-- GIVEN INFORMATION follows --

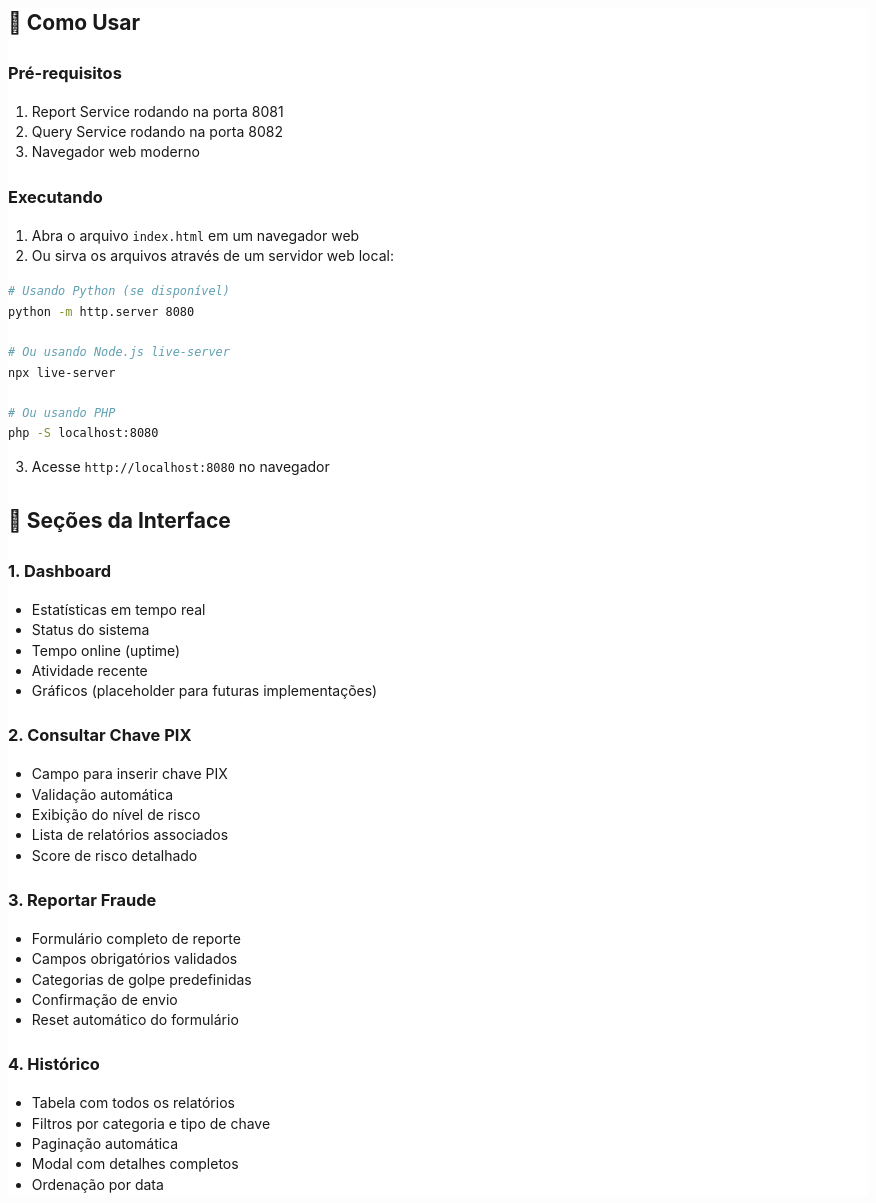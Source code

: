 ## 🔧 Como Usar

### Pré-requisitos
1. Report Service rodando na porta 8081
2. Query Service rodando na porta 8082
3. Navegador web moderno

### Executando
1. Abra o arquivo `index.html` em um navegador web
2. Ou sirva os arquivos através de um servidor web local:

```bash
# Usando Python (se disponível)
python -m http.server 8080

# Ou usando Node.js live-server
npx live-server

# Ou usando PHP
php -S localhost:8080
```

3. Acesse `http://localhost:8080` no navegador

## 📱 Seções da Interface

### 1. Dashboard
- Estatísticas em tempo real
- Status do sistema
- Tempo online (uptime)
- Atividade recente
- Gráficos (placeholder para futuras implementações)

### 2. Consultar Chave PIX
- Campo para inserir chave PIX
- Validação automática
- Exibição do nível de risco
- Lista de relatórios associados
- Score de risco detalhado

### 3. Reportar Fraude
- Formulário completo de reporte
- Campos obrigatórios validados
- Categorias de golpe predefinidas
- Confirmação de envio
- Reset automático do formulário

### 4. Histórico
- Tabela com todos os relatórios
- Filtros por categoria e tipo de chave
- Paginação automática
- Modal com detalhes completos
- Ordenação por data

-- GIVEN INFORMATION concluded --

--- EXERCISE GOAL ---
Looking at the data above, give the number of lines that include "server"; add nothing else.

--- YOUR SOLUTION ---
3